The problem: $f$ is unknown. We don't have access to the oracle. What we do have is a dataset — a finite collection of input-output pairs that $f$ produced:

D = \{(x_1, y_1),\; (x_2, y_2),\; \ldots,\; (x_n, y_n)\}

where each $x_i \in \mathcal{X}$ is an observed input, and $y_i \in \mathcal{Y}$ is the corresponding output. The fundamental goal of supervised machine learning is: given $D$, find a function $\hat{f}$ that approximates $f$ well — not just on the data we've seen, but on new inputs we haven't seen yet.

The word "supervised" is worth unpacking. In supervised learning, every input $x_i$ in our dataset comes with a label $y_i$ — a known correct answer. Someone supervised the data collection. The doctor annotated the X-rays. The historical NSE data came with actual future prices. Contrast this with unsupervised learning, where you only have $x_i$ with no labels, and the goal is to find structure in $\mathcal{X}$ itself. We'll encounter both flavours. For now, supervised learning is our entry point.

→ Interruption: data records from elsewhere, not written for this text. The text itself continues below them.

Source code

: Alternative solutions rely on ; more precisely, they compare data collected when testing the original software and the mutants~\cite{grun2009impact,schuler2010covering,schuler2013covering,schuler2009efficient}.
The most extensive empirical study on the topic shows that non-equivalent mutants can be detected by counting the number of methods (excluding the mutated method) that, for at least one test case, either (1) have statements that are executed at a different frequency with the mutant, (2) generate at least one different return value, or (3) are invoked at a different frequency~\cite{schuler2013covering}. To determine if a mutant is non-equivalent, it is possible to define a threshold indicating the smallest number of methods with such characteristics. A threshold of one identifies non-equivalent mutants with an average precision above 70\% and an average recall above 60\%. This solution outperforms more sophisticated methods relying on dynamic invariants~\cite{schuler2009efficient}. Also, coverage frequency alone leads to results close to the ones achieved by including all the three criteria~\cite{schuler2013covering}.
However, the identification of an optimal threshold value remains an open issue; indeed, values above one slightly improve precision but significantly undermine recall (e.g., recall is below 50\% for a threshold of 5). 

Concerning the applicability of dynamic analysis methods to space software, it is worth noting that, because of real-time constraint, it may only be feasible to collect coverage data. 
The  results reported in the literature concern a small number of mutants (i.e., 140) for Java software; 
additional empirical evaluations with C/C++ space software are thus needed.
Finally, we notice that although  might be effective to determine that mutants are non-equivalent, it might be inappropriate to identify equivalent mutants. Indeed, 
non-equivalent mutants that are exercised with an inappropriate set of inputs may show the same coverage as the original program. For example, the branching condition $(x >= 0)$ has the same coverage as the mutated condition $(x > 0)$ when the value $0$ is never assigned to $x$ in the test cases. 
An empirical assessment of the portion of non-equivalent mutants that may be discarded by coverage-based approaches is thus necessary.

What does $\mathcal{X}$ look like for a NIFTY prediction problem? A typical feature vector might include: yesterday's log-return, the current INDIA VIX level, the net FII buy/sell in cash markets, the put-call ratio on NIFTY options, and the global cues (S&P 500 futures overnight move). That's a vector in $\mathbb{R}^5$ — five numbers, one data point. Over 250 trading days, you have $n = 250$ such points. This is your $D$. It sounds like a lot. In ML terms, it is heartbreakingly small. A facial recognition model trains on millions of images. This is the data scarcity problem specific to finance, and it will haunt us throughout this course.

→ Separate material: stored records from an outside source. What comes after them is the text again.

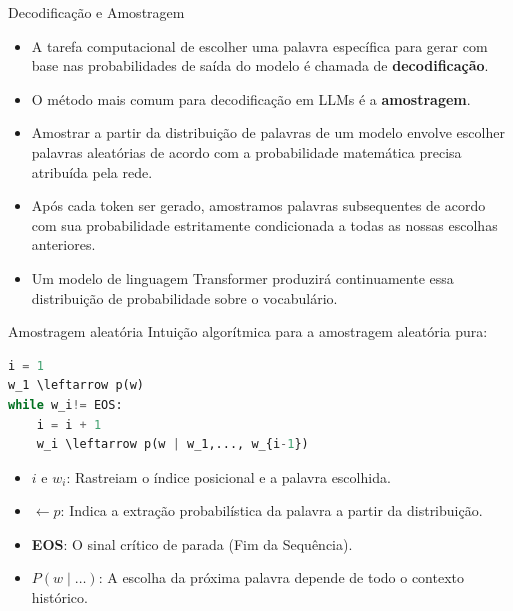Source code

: \documentclass[aspectratio=169]{beamer}
\begin{document}
\begin{frame}{Decodificação e Amostragem}\justifying
    \begin{itemize}
        \item A tarefa computacional de escolher uma palavra específica para gerar com base nas probabilidades de saída do modelo é chamada de \textbf{decodificação}.
        \item O método mais comum para decodificação em LLMs é a \textbf{amostragem}.
        \item Amostrar a partir da distribuição de palavras de um modelo envolve escolher palavras aleatórias de acordo com a probabilidade matemática precisa atribuída pela rede.
        \item Após cada token ser gerado, amostramos palavras subsequentes de acordo com sua probabilidade estritamente condicionada a todas as nossas escolhas anteriores.
        \item Um modelo de linguagem Transformer produzirá continuamente essa distribuição de probabilidade sobre o vocabulário.
    \end{itemize}
\end{frame}

\begin{frame}[fragile]{Amostragem aleatória}\justifying
    Intuição algorítmica para a amostragem aleatória pura:
    \vspace{0.5cm}
\begin{lstlisting}[language=Python, basicstyle=\ttfamily\small, backgroundcolor=\color{gray!10}, keywordstyle=\color{blue}]
i = 1
w_1 \leftarrow p(w)
while w_i!= EOS:
    i = i + 1
    w_i \leftarrow p(w | w_1,..., w_{i-1})
\end{lstlisting}
    \vspace{0.5cm}
    \begin{itemize}
        \item $i$ e $w_i$: Rastreiam o índice posicional e a palavra escolhida.
        \item $\leftarrow p$: Indica a extração probabilística da palavra a partir da distribuição.
        \item \textbf{EOS}: O sinal crítico de parada (Fim da Sequência).
        \item $P(w \mid \dots)$: A escolha da próxima palavra depende de todo o contexto histórico.
    \end{itemize}
\end{frame}
\end{document}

Why We Can't Just Derive $f$ — The Case for Statistics

A reasonable question: why not derive $f$ from first principles? We have physics, chemistry, biology. Can't we just model the system?

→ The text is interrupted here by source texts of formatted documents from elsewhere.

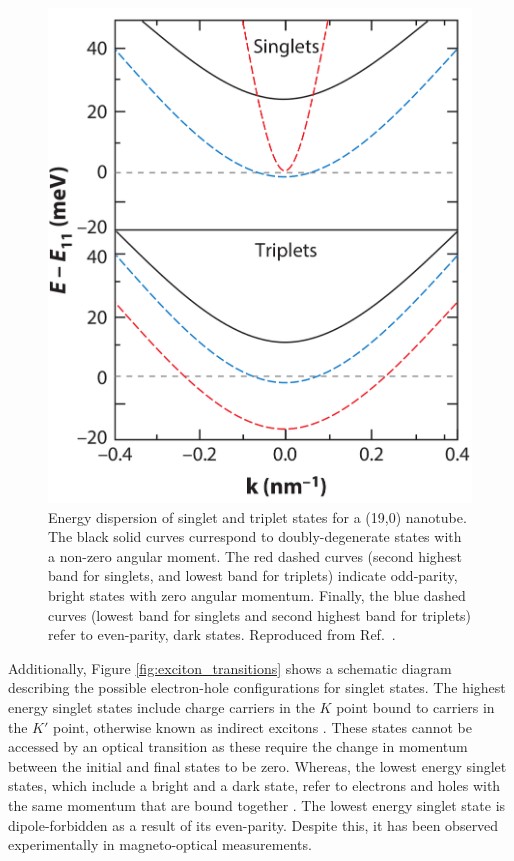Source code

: \begin{figure}[ht]
	\centering
	\includegraphics[scale=0.25]{images/chapter_optical_props/dark_and_bright_excitons}
	\caption{Energy dispersion of singlet and triplet states for a (19,0) nanotube. The black solid curves currespond to doubly-degenerate states with a non-zero angular moment. The red dashed curves (second highest band for singlets, and lowest band for triplets) indicate odd-parity, bright states with zero angular momentum. Finally, the blue dashed curves (lowest band for singlets and second highest band for triplets) refer to even-parity, dark states. Reproduced from Ref.\ \cite{amori2018excitons}.}
	\label{fig:dark_bright_excitons_dispersion}
\end{figure}

Additionally, Figure \ref{fig:exciton_transitions} shows a schematic diagram describing the possible electron-hole configurations for singlet states. The highest energy singlet states include charge carriers in the $K$ point bound to carriers in the $K'$ point, otherwise known as indirect excitons \cite{srivastava2008direct}. These states cannot be accessed by an optical transition as these require the change in momentum between the initial and final states to be zero.  Whereas, the lowest energy singlet states, which include a bright and a dark state, refer to electrons and holes with the same momentum that are bound together \cite{srivastava2008direct}. The lowest energy singlet state is dipole-forbidden as a result of its even-parity. Despite this, it has been observed experimentally in magneto-optical measurements.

Sometimes yes. The trajectory of a cricket ball follows Newtonian mechanics well enough to be computed analytically. But the moment the system involves human beings at scale — markets, healthcare outcomes, consumer behaviour — the first-principles approach collapses under complexity.

Consider the NIFTY closing price tomorrow. It is the result of buy and sell orders placed by millions of participants — retail investors in Patna, proprietary traders in Mumbai, foreign institutional investors rebalancing in New York, algorithmic systems reacting to news in microseconds. No equation captures this. The system has too many interacting agents, too many feedback loops, too much dependence on news that hasn't happened yet.

The medical diagnosis problem is equally intractable from physics. The relationship between pixel intensities in a lung X-ray and whether the patient has cancer involves the entire biochemistry of tumour formation — a system of staggering complexity that is nowhere close to being derivable from first principles.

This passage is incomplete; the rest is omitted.